Yüksek üstadımız Mevlânâ Hâlid-i Bağdâdî hazretleri buyurdular ki: Hiçbir şeye muhtaç olmayan ve keremi, ihsânı bol olan ve kullarına çok acıyan Allahü teâlâya güzel îtikatım şöyledir ki, sermâyesi az, kalbi kara olan bu fakir Hâlid’in yersiz sözlerini af buyura ve kusurlu ibâdetlerini kabûl eyleye! Yalancı, aldatıcı şeytanın kötülüklerinden [ve İslâm düşmanlarının yalan yanlış sözlerine ve yazılarına aldanmaktan] koruyarak, şâd eyleye!

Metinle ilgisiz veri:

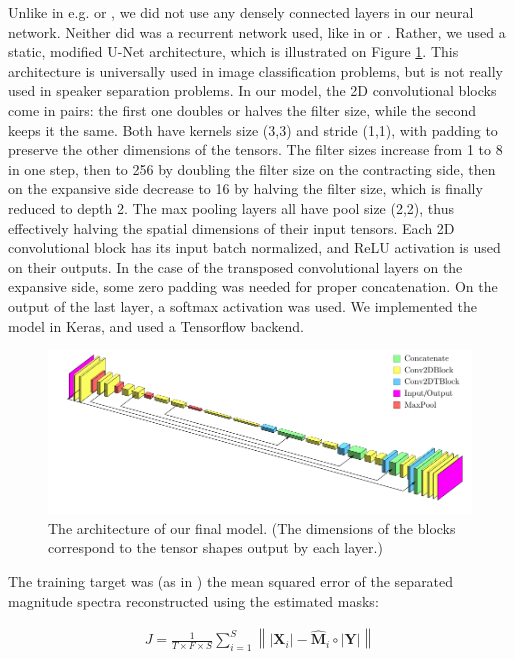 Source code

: \documentclass{article}
\newcommand{\mx}[1]{\mathbf{\bm{#1}}}
\begin{document}
Unlike in e.g. \cite{YuKTJ16} or \cite{Chandna17},  we did not use any densely connected layers in our neural network. Neither did was a recurrent network used, like in \cite{Weng15} or \cite{Quian17}. Rather, we used a static, modified U-Net \cite{RonnebergerUNET} architecture, which is illustrated on Figure \ref{fig:architecture}. This architecture is universally used in image classification problems, but is not really used in speaker separation problems. In our model, the 2D convolutional blocks come in pairs: the first one doubles or halves the filter size, while the second keeps it the same. Both have kernels size (3,3) and stride (1,1), with padding to preserve the other dimensions of the tensors. The filter sizes increase from 1 to 8 in one step, then to 256 by doubling the filter size on the contracting side, then on the expansive side decrease to 16 by halving the filter size, which is finally reduced to depth 2. The max pooling layers all have pool size (2,2), thus effectively halving the spatial dimensions of their input tensors. Each 2D convolutional block has its input batch normalized, and ReLU activation is used on their outputs. In the case of the transposed convolutional layers on the expansive side, some zero padding was needed for proper concatenation. On the output of the last layer, a softmax activation was used. We implemented the model in Keras, and used a Tensorflow backend.

\begin{figure}
    \centering
    \includegraphics[width=\textwidth]{unet}
    \caption{The architecture of our final model. (The dimensions of the blocks correspond to the tensor shapes output by each layer.)}
    \label{fig:architecture}
\end{figure}

The training target was (as in \cite{YuKTJ16}) the mean squared error of the separated magnitude spectra reconstructed using the estimated masks:

\begin{gather}
    \label{eq:loss}
    J = \frac{1}{T \times F \times S} \sum_{i=1}^S \left\lVert \left| \mx{X}_i \right|  - \hat{\mx{M}}_i \circ \left| \mx{Y} \right| \right\rVert
\end{gather}
\end{document}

Merhametlilerin en merhametlisi ve ihsân sahiplerinin en cömerdi ancak Odur.

 

 (Mükellef) olan, yâni âkıl ve bâliğ olan, kadın, erkek her Müslümanın, Allahü teâlânın sıfat-ı zatiyyesini ve sıfat-ı sübûtiyyesini, doğru bilmesi ve inanması lâzımdır. Herkese ilk farz olan şey budur. Bilmemek özür olmaz. Ahmed oğlu Hâlid-i Bağdâdînin bu kitabı yazması, başkalarına üstünlük ve bilgi satmak ve şöhret sahibi olmak için değildir. Bir yâdigâr, bir hizmet bırakmak içindir. Allahü teâlâ, bu âciz olan Hâlide, kendi kuvveti ile ve Resûlünün mübârek ruhunun yardımı ile imdâd eylesin! Âmîn.

 

Allahü teâlânın (Sıfat-ı zâtiyye)si altıdır. Bunlar: Vücûd, Kıdem, Bekâ, Vahdâniyyet, Muhâlefet-ü lil-havâdis ve Kıyâm-ü bi-nefsihî‘dir. Vücûd, kendiliğinden var olmak demektir. Kıdem, varlığının öncesi, başlangıcı olmamaktır. Bekâ, varlığı sonsuz olmaktır, hiç yok olmamaktır. Vahdâniyyet, hiçbir bakımdan şerîki, nazîri, benzeri olmamaktır. Muhâlefet-ü lil-havâdis, hiçbir şeyinde, hiçbir mahlûka, hiçbir bakımdan benzemez demektir. Kıyâm-ü bi-nefsihî, varlığı kendindendir, hep var olması için, hiçbir şeye muhtaç değildir, demektir…

 

Bu altı sıfatın hiç biri, mahlûkların hiçbirinde yoktur. Bunların, mahlûklara hiçbir sûrette teallukları, bağlantıları da yoktur. Bazı âlimler, Vahdâniyyet ve Muhâlefet-ü lil-havâdisin aynı olduklarını söyleyerek, (sıfat-ı zâtiyye beştir) demişlerdir].